## Saved data entries:
_ _ _ _ _

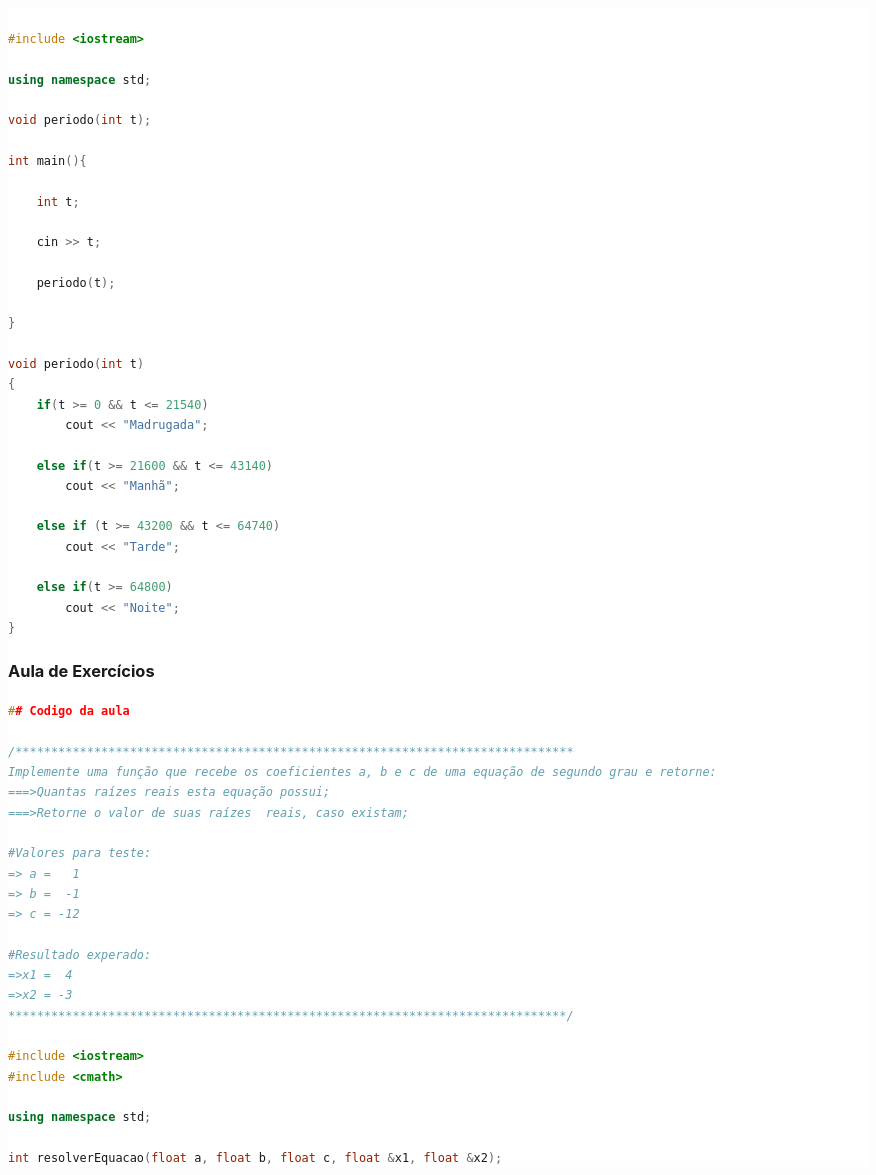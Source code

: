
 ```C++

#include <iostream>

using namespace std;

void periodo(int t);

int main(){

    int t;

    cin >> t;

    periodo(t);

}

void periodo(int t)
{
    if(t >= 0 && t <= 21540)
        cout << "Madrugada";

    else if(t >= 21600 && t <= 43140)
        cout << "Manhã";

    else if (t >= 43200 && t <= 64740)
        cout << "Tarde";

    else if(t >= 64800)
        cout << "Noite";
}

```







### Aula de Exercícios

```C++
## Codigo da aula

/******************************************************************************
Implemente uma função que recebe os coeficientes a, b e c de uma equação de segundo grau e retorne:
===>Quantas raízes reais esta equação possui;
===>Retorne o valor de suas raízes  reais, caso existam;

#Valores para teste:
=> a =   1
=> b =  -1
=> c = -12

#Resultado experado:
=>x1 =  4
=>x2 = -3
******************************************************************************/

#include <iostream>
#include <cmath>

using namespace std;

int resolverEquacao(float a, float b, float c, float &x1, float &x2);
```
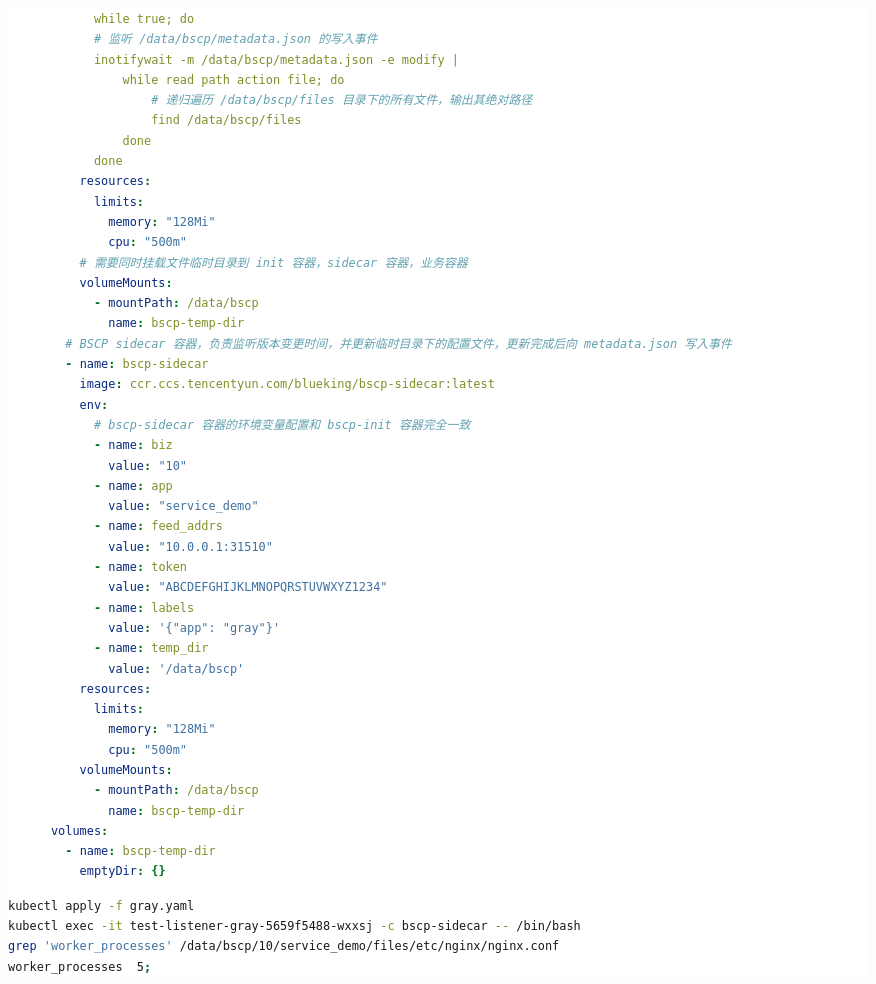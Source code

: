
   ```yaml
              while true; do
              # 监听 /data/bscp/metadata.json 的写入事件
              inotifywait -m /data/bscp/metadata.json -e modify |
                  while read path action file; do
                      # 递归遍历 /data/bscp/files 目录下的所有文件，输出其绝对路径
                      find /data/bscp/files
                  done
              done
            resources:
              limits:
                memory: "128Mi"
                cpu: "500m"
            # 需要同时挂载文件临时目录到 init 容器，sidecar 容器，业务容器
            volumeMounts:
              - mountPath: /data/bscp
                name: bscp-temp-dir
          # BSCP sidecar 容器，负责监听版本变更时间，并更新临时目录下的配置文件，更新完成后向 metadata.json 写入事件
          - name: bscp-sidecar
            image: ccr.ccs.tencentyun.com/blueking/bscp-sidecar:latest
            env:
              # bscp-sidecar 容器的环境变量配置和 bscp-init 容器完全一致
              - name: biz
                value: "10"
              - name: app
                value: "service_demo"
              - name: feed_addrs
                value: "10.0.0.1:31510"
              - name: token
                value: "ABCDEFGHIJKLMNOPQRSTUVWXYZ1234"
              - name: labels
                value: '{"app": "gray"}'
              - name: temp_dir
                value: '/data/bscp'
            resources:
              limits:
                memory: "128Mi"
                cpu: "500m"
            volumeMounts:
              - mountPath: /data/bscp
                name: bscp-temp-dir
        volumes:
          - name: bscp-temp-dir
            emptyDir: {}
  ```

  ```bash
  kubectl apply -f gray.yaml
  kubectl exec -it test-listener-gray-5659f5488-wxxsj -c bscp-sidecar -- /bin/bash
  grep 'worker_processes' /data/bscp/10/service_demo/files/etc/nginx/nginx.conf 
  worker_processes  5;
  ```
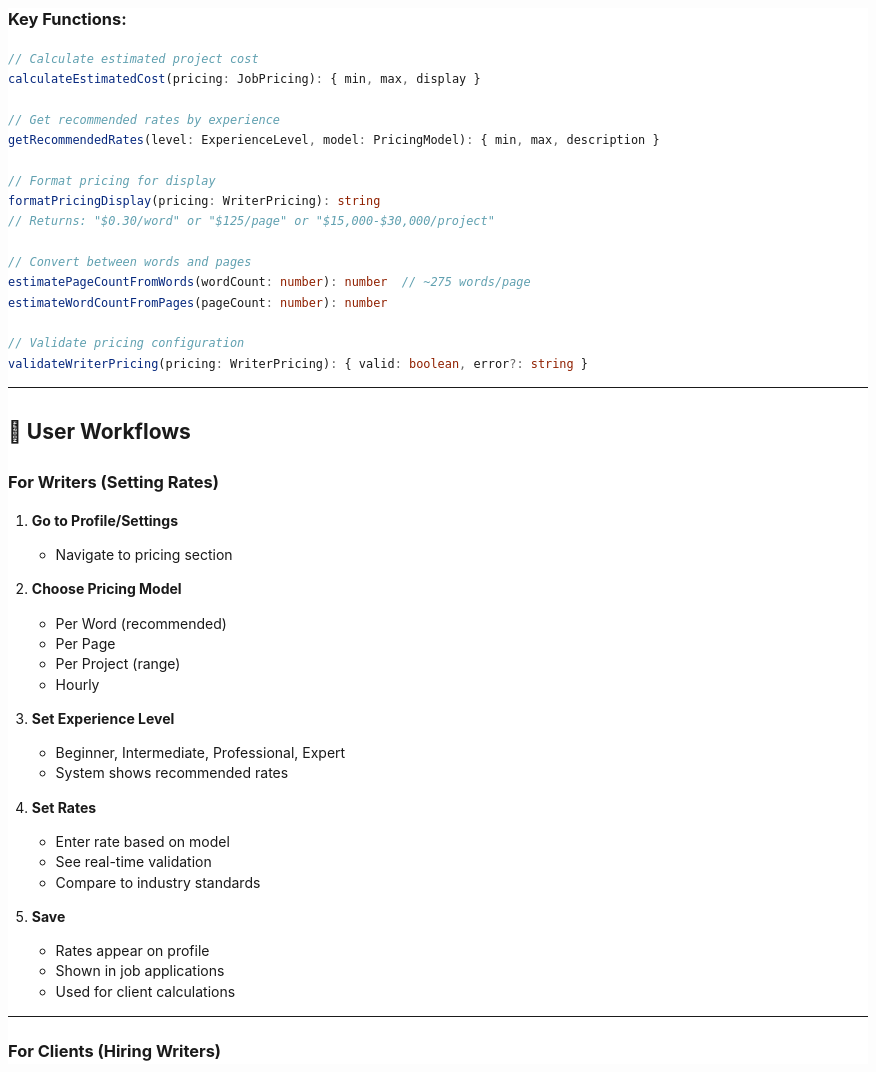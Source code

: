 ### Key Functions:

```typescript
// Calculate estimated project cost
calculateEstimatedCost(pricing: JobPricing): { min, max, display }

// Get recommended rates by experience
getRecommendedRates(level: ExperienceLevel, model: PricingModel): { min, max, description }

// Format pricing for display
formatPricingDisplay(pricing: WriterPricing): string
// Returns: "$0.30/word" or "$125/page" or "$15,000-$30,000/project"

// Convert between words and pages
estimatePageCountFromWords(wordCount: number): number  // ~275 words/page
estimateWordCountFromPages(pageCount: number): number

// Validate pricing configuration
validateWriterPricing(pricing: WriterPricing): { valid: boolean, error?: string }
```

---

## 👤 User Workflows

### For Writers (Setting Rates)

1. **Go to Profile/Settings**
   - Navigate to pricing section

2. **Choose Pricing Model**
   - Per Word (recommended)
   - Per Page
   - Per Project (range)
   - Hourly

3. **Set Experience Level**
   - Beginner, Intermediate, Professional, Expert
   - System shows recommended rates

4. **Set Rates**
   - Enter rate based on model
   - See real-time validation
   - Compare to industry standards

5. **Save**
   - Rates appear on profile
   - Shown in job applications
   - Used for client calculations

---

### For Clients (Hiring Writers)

_ _ _ _ _

## Directions:
Every record above should come back exactly, but without its pictures.

## Solution to this task:
Source code

:
 ```C++

#include <iostream>

using namespace std;

void periodo(int t);

int main(){

    int t;

    cin >> t;

    periodo(t);

}

void periodo(int t)
{
    if(t >= 0 && t <= 21540)
        cout << "Madrugada";

    else if(t >= 21600 && t <= 43140)
        cout << "Manhã";

    else if (t >= 43200 && t <= 64740)
        cout << "Tarde";

    else if(t >= 64800)
        cout << "Noite";
}

```







### Aula de Exercícios

```C++
## Codigo da aula

/******************************************************************************
Implemente uma função que recebe os coeficientes a, b e c de uma equação de segundo grau e retorne:
===>Quantas raízes reais esta equação possui;
===>Retorne o valor de suas raízes  reais, caso existam;

#Valores para teste:
=> a =   1
=> b =  -1
=> c = -12

#Resultado experado:
=>x1 =  4
=>x2 = -3
******************************************************************************/

#include <iostream>
#include <cmath>

using namespace std;

int resolverEquacao(float a, float b, float c, float &x1, float &x2);
```
Source code

:
   ```yaml
              while true; do
              # 监听 /data/bscp/metadata.json 的写入事件
              inotifywait -m /data/bscp/metadata.json -e modify |
                  while read path action file; do
                      # 递归遍历 /data/bscp/files 目录下的所有文件，输出其绝对路径
                      find /data/bscp/files
                  done
              done
            resources:
              limits:
                memory: "128Mi"
                cpu: "500m"
            # 需要同时挂载文件临时目录到 init 容器，sidecar 容器，业务容器
            volumeMounts:
              - mountPath: /data/bscp
                name: bscp-temp-dir
          # BSCP sidecar 容器，负责监听版本变更时间，并更新临时目录下的配置文件，更新完成后向 metadata.json 写入事件
          - name: bscp-sidecar
            image: ccr.ccs.tencentyun.com/blueking/bscp-sidecar:latest
            env:
              # bscp-sidecar 容器的环境变量配置和 bscp-init 容器完全一致
              - name: biz
                value: "10"
              - name: app
                value: "service_demo"
              - name: feed_addrs
                value: "10.0.0.1:31510"
              - name: token
                value: "ABCDEFGHIJKLMNOPQRSTUVWXYZ1234"
              - name: labels
                value: '{"app": "gray"}'
              - name: temp_dir
                value: '/data/bscp'
            resources:
              limits:
                memory: "128Mi"
                cpu: "500m"
            volumeMounts:
              - mountPath: /data/bscp
                name: bscp-temp-dir
        volumes:
          - name: bscp-temp-dir
            emptyDir: {}
  ```

  ```bash
  kubectl apply -f gray.yaml
  kubectl exec -it test-listener-gray-5659f5488-wxxsj -c bscp-sidecar -- /bin/bash
  grep 'worker_processes' /data/bscp/10/service_demo/files/etc/nginx/nginx.conf 
  worker_processes  5;
  ```
Source code

: ### Key Functions:

```typescript
// Calculate estimated project cost
calculateEstimatedCost(pricing: JobPricing): { min, max, display }

// Get recommended rates by experience
getRecommendedRates(level: ExperienceLevel, model: PricingModel): { min, max, description }

// Format pricing for display
formatPricingDisplay(pricing: WriterPricing): string
// Returns: "$0.30/word" or "$125/page" or "$15,000-$30,000/project"

// Convert between words and pages
estimatePageCountFromWords(wordCount: number): number  // ~275 words/page
estimateWordCountFromPages(pageCount: number): number

// Validate pricing configuration
validateWriterPricing(pricing: WriterPricing): { valid: boolean, error?: string }
```

---

## 👤 User Workflows

### For Writers (Setting Rates)

1. **Go to Profile/Settings**
   - Navigate to pricing section

2. **Choose Pricing Model**
   - Per Word (recommended)
   - Per Page
   - Per Project (range)
   - Hourly

3. **Set Experience Level**
   - Beginner, Intermediate, Professional, Expert
   - System shows recommended rates

4. **Set Rates**
   - Enter rate based on model
   - See real-time validation
   - Compare to industry standards

5. **Save**
   - Rates appear on profile
   - Shown in job applications
   - Used for client calculations

---

### For Clients (Hiring Writers)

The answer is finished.